Supplied material:
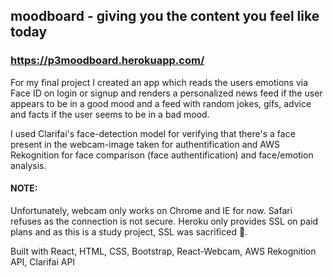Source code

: 
## moodboard - giving you the content you feel like today
### https://p3moodboard.herokuapp.com/

For my final project I created an app which reads the users emotions via Face ID on login or signup and renders a personalized news feed if the user appears to be in a good mood and a feed with random jokes, gifs, advice and facts if the user seems to be in a bad mood.

I used Clarifai's face-detection model for verifying that there's a face present in the webcam-image taken for authentification and AWS Rekognition for face comparison (face authentification) and face/emotion analysis.

#### NOTE:
Unfortunately, webcam only works on Chrome and IE for now. Safari refuses as the connection is not secure. Heroku only provides SSL on paid plans and as this is a study project, SSL was sacrificed 🔪.

Built with React, HTML, CSS, Bootstrap, React-Webcam, AWS Rekognition API, Clarifai API
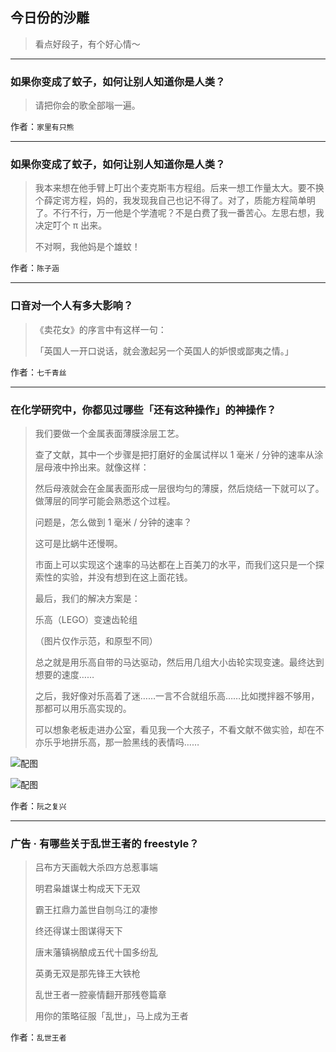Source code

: ## 今日份的沙雕

> 看点好段子，有个好心情～


 
---

### 如果你变成了蚊子，如何让别人知道你是人类？

> 请把你会的歌全部嗡一遍。


作者：`家里有只熊`

---

### 如果你变成了蚊子，如何让别人知道你是人类？

> 我本来想在他手臂上叮出个麦克斯韦方程组。后来一想工作量太大。要不换个薛定谔方程，妈的，我发现我自己也记不得了。对了，质能方程简单明了。不行不行，万一他是个学渣呢？不是白费了我一番苦心。左思右想，我决定叮个 π 出来。
> 
> 不对啊，我他妈是个雄蚊！


作者：`陈子涵`

---

### 口音对一个人有多大影响？

> 《卖花女》的序言中有这样一句：
> 
> 「英国人一开口说话，就会激起另一个英国人的妒恨或鄙夷之情。」


作者：`七千青丝`

---

### 在化学研究中，你都见过哪些「还有这种操作」的神操作？

> 我们要做一个金属表面薄膜涂层工艺。
> 
> 查了文献，其中一个步骤是把打磨好的金属试样以 1 毫米 / 分钟的速率从涂层母液中拎出来。就像这样：
> 
> 然后母液就会在金属表面形成一层很均匀的薄膜，然后烧结一下就可以了。做薄层的同学可能会熟悉这个过程。
> 
> 问题是，怎么做到 1 毫米 / 分钟的速率？
> 
> 这可是比蜗牛还慢啊。
> 
> 市面上可以实现这个速率的马达都在上百美刀的水平，而我们这只是一个探索性的实验，并没有想到在这上面花钱。
> 
> 最后，我们的解决方案是：
> 
> 乐高（LEGO）变速齿轮组
> 
> （图片仅作示范，和原型不同）
> 
> 总之就是用乐高自带的马达驱动，然后用几组大小齿轮实现变速。最终达到想要的速度……
> 
> 之后，我好像对乐高着了迷……一言不合就组乐高……比如搅拌器不够用，那都可以用乐高实现的。
> 
> 可以想象老板走进办公室，看见我一个大孩子，不看文献不做实验，却在不亦乐乎地拼乐高，那一脸黑线的表情吗……



![配图](http://pic1.zhimg.com/70/v2-2259d956db3341c968676e6878524178_b.jpg)



![配图](http://pic4.zhimg.com/70/v2-0d2554a2417ba8e16913017a8371d327_b.jpg)


作者：`阮之复兴`

---

### 广告 · 有哪些关于乱世王者的 freestyle？

> 吕布方天画戟大杀四方总惹事端
> 
> 明君枭雄谋士构成天下无双
> 
> 霸王扛鼎力盖世自刎乌江的凄惨
> 
> 终还得谋士图谋得天下
> 
> 唐末藩镇祸酿成五代十国多纷乱
> 
> 英勇无双是那先锋王大铁枪
> 
> 乱世王者一腔豪情翻开那残卷篇章
> 
> 用你的策略征服「乱世」，马上成为王者


作者：`乱世王者`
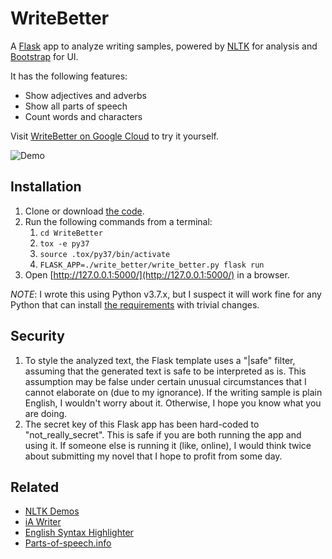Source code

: WriteBetter
===========
A [Flask](http://flask.pocoo.org/) app to analyze writing samples, powered by [NLTK](http://www.nltk.org/) for analysis 
and [Bootstrap](https://getbootstrap.com/) for UI.

It has the following features:
- Show adjectives and adverbs
- Show all parts of speech
- Count words and characters

Visit [WriteBetter on Google Cloud](https://bsravan.in/write-better) to try it yourself.

![Demo](https://drive.google.com/uc?id=1VR5f-32TcnjOz5-Y9B2P0sbte4Dmq3yY)

Installation
------------
1. Clone or download [the code](https://github.com/bsravanin/WriteBetter).
1. Run the following commands from a terminal:
   1. `cd WriteBetter`
   1. `tox -e py37`
   1. `source .tox/py37/bin/activate`
   1. `FLASK_APP=./write_better/write_better.py flask run`
1. Open [http://127.0.0.1:5000/](http://127.0.0.1:5000/) in a browser.

*NOTE*: I wrote this using Python v3.7.x, but I suspect it will work fine for any Python that can install 
[the requirements](https://github.com/bsravanin/WriteBetter/blob/master/requirements.txt) with trivial changes.

Security
--------
1. To style the analyzed text, the Flask template uses a "|safe" filter, assuming that the generated text is safe to
   be interpreted as is. This assumption may be false under certain unusual circumstances that I cannot elaborate
   on (due to my ignorance). If the writing sample is plain English, I wouldn't worry about it. Otherwise, I hope you
   know what you are doing.
1. The secret key of this Flask app has been hard-coded to "not_really_secret". This is safe if you are both running
   the app and using it. If someone else is running it (like, online), I would think twice about submitting my novel
   that I hope to profit from some day.

Related
-------
- [NLTK Demos](http://text-processing.com/demo)
- [iA Writer](https://ia.net/writer)
- [English Syntax Highlighter](https://english.edward.io)
- [Parts-of-speech.info](https://parts-of-speech.info)

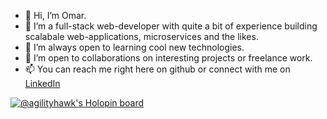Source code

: - 👋 Hi, I’m Omar.
- 👀 I’m a full-stack web-developer with quite a bit of experience building scalabale web-applications, microservices and the likes.
- 🌱 I’m always open to learning cool new technologies. 
- 💞️ I’m open to collaborations on interesting projects or freelance work.
- 📫 You can reach me right here on github or connect with me on [LinkedIn](https://www.linkedin.com/in/omarjehangir/)

<!---
agilityhawk/agilityhawk is a ✨ special ✨ repository because its `README.md` (this file) appears on your GitHub profile.
You can click the Preview link to take a look at your changes.
--->

[![@agilityhawk's Holopin board](https://holopin.io/api/user/board?user=agilityhawk)](https://holopin.io/@agilityhawk)
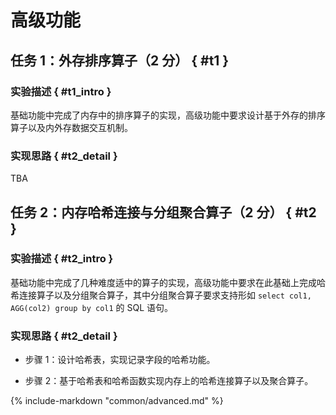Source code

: # 高级功能

## 任务 1：外存排序算子（2 分） { #t1 }

### 实验描述 { #t1_intro }

基础功能中完成了内存中的排序算子的实现，高级功能中要求设计基于外存的排序算子以及内外存数据交互机制。

### 实现思路 { #t2_detail }

TBA

## 任务 2：内存哈希连接与分组聚合算子（2 分） { #t2 }

### 实验描述 { #t2_intro }

基础功能中完成了几种难度适中的算子的实现，高级功能中要求在此基础上完成哈希连接算子以及分组聚合算子，其中分组聚合算子要求支持形如 `select col1, AGG(col2) group by col1` 的 SQL 语句。

### 实现思路 { #t2_detail }

-   步骤 1：设计哈希表，实现记录字段的哈希功能。

-   步骤 2：基于哈希表和哈希函数实现内存上的哈希连接算子以及聚合算子。

{%
    include-markdown "common/advanced.md"
%}
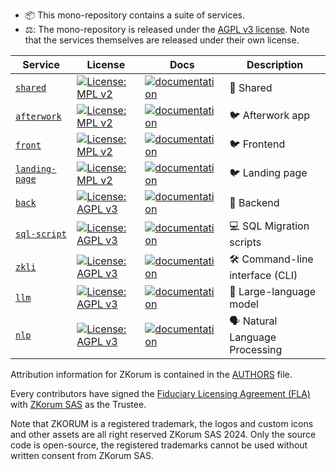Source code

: - 📦 This mono-repository contains a suite of services.
- ⚖️: The mono-repository is released under the [AGPL v3 license](./COPYING). Note that the services themselves are released under their own license.

| Service                                   | License                                                                                                  | Docs                                                                                  | Description                     |
| ----------------------------------------- | -------------------------------------------------------------------------------------------------------- | ------------------------------------------------------------------------------------- | ------------------------------- |
| [`shared`](./services/shared)             | [![License: MPL v2](https://img.shields.io/badge/license-MPL%202.0-cyan.svg)](./services/shared/COPYING) | [![documentation](https://img.shields.io/badge/readme-cyan)](./services/shared)       | 🤝 Shared                       |
| [`afterwork`](./services/afterwork)               | [![License: MPL v2](https://img.shields.io/badge/license-MPL%202.0-cyan.svg)](./services/afterwork/COPYING)  | [![documentation](https://img.shields.io/badge/readme-cyan)](./services/afterwork)        | 🐦 Afterwork app                     |
| [`front`](./services/front)               | [![License: MPL v2](https://img.shields.io/badge/license-MPL%202.0-cyan.svg)](./services/front/COPYING)  | [![documentation](https://img.shields.io/badge/readme-cyan)](./services/front)        | 🐦 Frontend                     |
| [`landing-page`](./services/landing-page) | [![License: MPL v2](https://img.shields.io/badge/license-MPL%202.0-cyan.svg)](./services/front/COPYING)  | [![documentation](https://img.shields.io/badge/readme-cyan)](./services/landing-page) | 🐦 Landing page                 |
| [`back`](./services/back)                 | [![License: AGPL v3](https://img.shields.io/badge/License-AGPL%20v3-blue.svg)](./services/back/COPYING)  | [![documentation](https://img.shields.io/badge/readme-blue)](./services/back)         | 💭 Backend                      |
| [`sql-script`](./services/sql-script)     | [![License: AGPL v3](https://img.shields.io/badge/License-AGPL%20v3-blue.svg)](./services/back/COPYING)  | [![documentation](https://img.shields.io/badge/readme-blue)](./services/sql-script)   | 💻 SQL Migration scripts        |
| [`zkli`](./services/zkli)                 | [![License: AGPL v3](https://img.shields.io/badge/License-AGPL%20v3-blue.svg)](./services/back/COPYING)  | [![documentation](https://img.shields.io/badge/readme-blue)](./services/zkli)         | 🛠️ Command-line interface (CLI) |
| [`llm`](./services/llm)                   | [![License: AGPL v3](https://img.shields.io/badge/License-AGPL%20v3-blue.svg)](./services/back/COPYING)  | [![documentation](https://img.shields.io/badge/readme-blue)](./services/llm)          | 🧠 Large-language model         |
| [`nlp`](./services/nlp)                   | [![License: AGPL v3](https://img.shields.io/badge/License-AGPL%20v3-blue.svg)](./services/back/COPYING)  | [![documentation](https://img.shields.io/badge/readme-blue)](./services/nlp)          | 🗣️ Natural Language Processing  |

Attribution information for ZKorum is contained in the [AUTHORS](AUTHORS) file.

Every contributors have signed the [Fiduciary Licensing Agreement (FLA)](https://cla-assistant.io/zkorum/zkorum) with [ZKorum SAS](https://annuaire-entreprises.data.gouv.fr/entreprise/zkorum-984736173) as the Trustee.

Note that ZKORUM is a registered trademark, the logos and custom icons and other assets are all right reserved ZKorum SAS 2024. 
Only the source code is open-source, the registered trademarks cannot be used without written consent from ZKorum SAS.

About this task:
Taking the listing as a whole, count how many of its lines contain the word "following", and reply with that count alone.

Result of the task:
2